Une nouvelle d'Henri Pourrat
Pourrat.jpg
 
Les chroniques d'Ancien Régime sont pleines de récits domestiques. On y est de plain-pied avec le monarque, dans l'intimité de son cercle de famille ou au milieu de ses proches. Henri IV en particulier aimait ses aises et l'imagerie populaire le représente souvent dans les scènes les plus naturelles, mangeant, buvant, conversant avec ses amis ou partageant les jeux de ses enfants. C'est l'objet de ce petit récit d'Henri Pourrat. Pourrat aimait le Béarnais et il a consacré à Sully [1] une biographie à la fois érudite et pleine de charme. Dans une France qui vit encore à l'heure des campagnes, le Roi revient de la chasse, il  partage son gibier, commente le temps qu'il fait, plaisante joyeusement avec ses lieutenants et se félicite avec eux de la paix et de la prospérité qui règnent sur le royaume. La Reine est, elle aussi, de charmante humeur. Elle lui a préparé un ballet qui représente les félicités de l'âge d'or et s'inspire de l'Astrée. Pendant ce temps, Sully travaille aux grands desseins qu'il a conçus avec son maître et évalue les progrès de la France à l'ouvrage. Voilà une petite fable qui ne prétend à rien mais qui est pleine de sagesse politique. 
eugène charles.
 
Les perdreaux d'Henri IV et le ballet de la Reine
 
Avant le jour, dès quatre heures, Sully s’est mis à sa table de travail, à l’Arsenal. Il est là, devant ces papiers où est la France. Depuis six ans, avec le Roi, aux côtés du Roi, il a rebâti le pays. Ils ont tout refait : les finances, les routes, les canaux avec leurs écluses, les places avec leurs bastions et leurs courtines, le labourage et le pâturage, dans un pays où les villages et les métairies même étaient déserts.
Ils ont refait le goût du labeur et celui du bel ouvrage, le goût de la netteté et du grand ordre. Ils ont refait la France même et davantage : le bon courage des Français. Et maintenant, dans ces papiers qu’il tient, lui, sous sa main, il a les nouvelles de tout le grand pays, et voici que partout, des quatre roues, tout commence à rouler.
 
I. - Le vrai régal du Roi.

 
De bon matin aussi, le Roi s’est éveillé. Il fera beau, le jour est déjà clair. Il veut tout de suite aller voler des perdreaux, afin de revenir d’assez bonne heure pour les manger à midi. Il ne les trouve jamais si bons que lorsqu’ils sont pris à l’oiseau, et surtout lorsque lui-même les leur peut arracher de sa main…
… Les choses sont allées comme il l’avait souhaité.
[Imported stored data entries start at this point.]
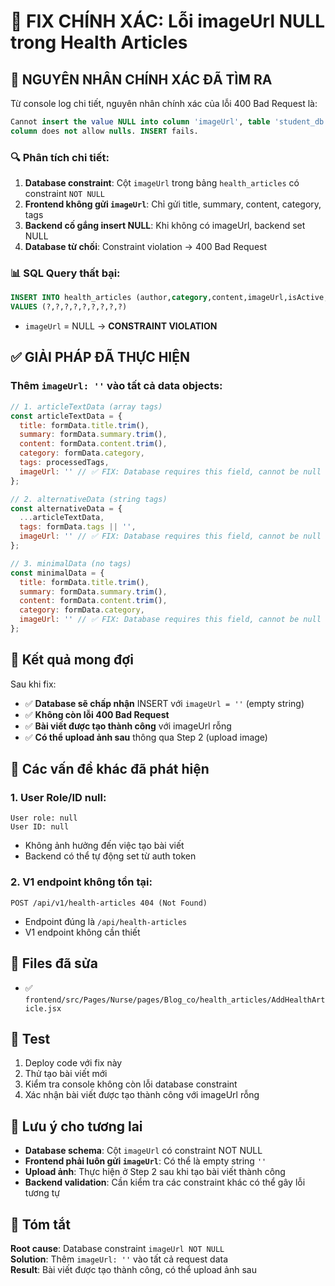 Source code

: # 🎯 FIX CHÍNH XÁC: Lỗi imageUrl NULL trong Health Articles

## 🚨 **NGUYÊN NHÂN CHÍNH XÁC ĐÃ TÌM RA**

Từ console log chi tiết, nguyên nhân chính xác của lỗi 400 Bad Request là:

```sql
Cannot insert the value NULL into column 'imageUrl', table 'student_db.dbo.health_articles'; 
column does not allow nulls. INSERT fails.
```

### 🔍 **Phân tích chi tiết:**

1. **Database constraint**: Cột `imageUrl` trong bảng `health_articles` có constraint `NOT NULL`
2. **Frontend không gửi `imageUrl`**: Chỉ gửi title, summary, content, category, tags
3. **Backend cố gắng insert NULL**: Khi không có imageUrl, backend set NULL
4. **Database từ chối**: Constraint violation → 400 Bad Request

### 📊 **SQL Query thất bại:**
```sql
INSERT INTO health_articles (author,category,content,imageUrl,isActive,member_id,publishDate,summary,title) 
VALUES (?,?,?,?,?,?,?,?,?)
```
- `imageUrl` = NULL → **CONSTRAINT VIOLATION**

## ✅ **GIẢI PHÁP ĐÃ THỰC HIỆN**

### Thêm `imageUrl: ''` vào tất cả data objects:

```javascript
// 1. articleTextData (array tags)
const articleTextData = {
  title: formData.title.trim(),
  summary: formData.summary.trim(),
  content: formData.content.trim(),
  category: formData.category,
  tags: processedTags,
  imageUrl: '' // ✅ FIX: Database requires this field, cannot be null
};

// 2. alternativeData (string tags)  
const alternativeData = {
  ...articleTextData,
  tags: formData.tags || '',
  imageUrl: '' // ✅ FIX: Database requires this field, cannot be null
};

// 3. minimalData (no tags)
const minimalData = {
  title: formData.title.trim(),
  summary: formData.summary.trim(),
  content: formData.content.trim(),
  category: formData.category,
  imageUrl: '' // ✅ FIX: Database requires this field, cannot be null
};
```

## 🎯 **Kết quả mong đợi**

Sau khi fix:
- ✅ **Database sẽ chấp nhận** INSERT với `imageUrl = ''` (empty string)
- ✅ **Không còn lỗi 400 Bad Request**
- ✅ **Bài viết được tạo thành công** với imageUrl rỗng
- ✅ **Có thể upload ảnh sau** thông qua Step 2 (upload image)

## 🔧 **Các vấn đề khác đã phát hiện**

### 1. User Role/ID null:
```
User role: null
User ID: null
```
- Không ảnh hưởng đến việc tạo bài viết
- Backend có thể tự động set từ auth token

### 2. V1 endpoint không tồn tại:
```
POST /api/v1/health-articles 404 (Not Found)
```
- Endpoint đúng là `/api/health-articles`
- V1 endpoint không cần thiết

## 📁 **Files đã sửa**

- ✅ `frontend/src/Pages/Nurse/pages/Blog_co/health_articles/AddHealthArticle.jsx`

## 🧪 **Test**

1. Deploy code với fix này
2. Thử tạo bài viết mới
3. Kiểm tra console không còn lỗi database constraint
4. Xác nhận bài viết được tạo thành công với imageUrl rỗng

## 📝 **Lưu ý cho tương lai**

- **Database schema**: Cột `imageUrl` có constraint NOT NULL
- **Frontend phải luôn gửi `imageUrl`**: Có thể là empty string `''`
- **Upload ảnh**: Thực hiện ở Step 2 sau khi tạo bài viết thành công
- **Backend validation**: Cần kiểm tra các constraint khác có thể gây lỗi tương tự

## 🎉 **Tóm tắt**

**Root cause**: Database constraint `imageUrl NOT NULL`  
**Solution**: Thêm `imageUrl: ''` vào tất cả request data  
**Result**: Bài viết được tạo thành công, có thể upload ảnh sau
Il revient au Louvre alors que le chaud commence à piquer. Ayant en sa main les perdreaux, il monte en sa grande salle. A son haut boute il aperçoit La Varenne et Coquet qui causent ensemble, attendant son retour.
- Coquet, Coquet, crie-t-il, vous ne devez pas plaindre notre dîner à Roquelaure, Termes, Frontenac, Harambure, ni à moi.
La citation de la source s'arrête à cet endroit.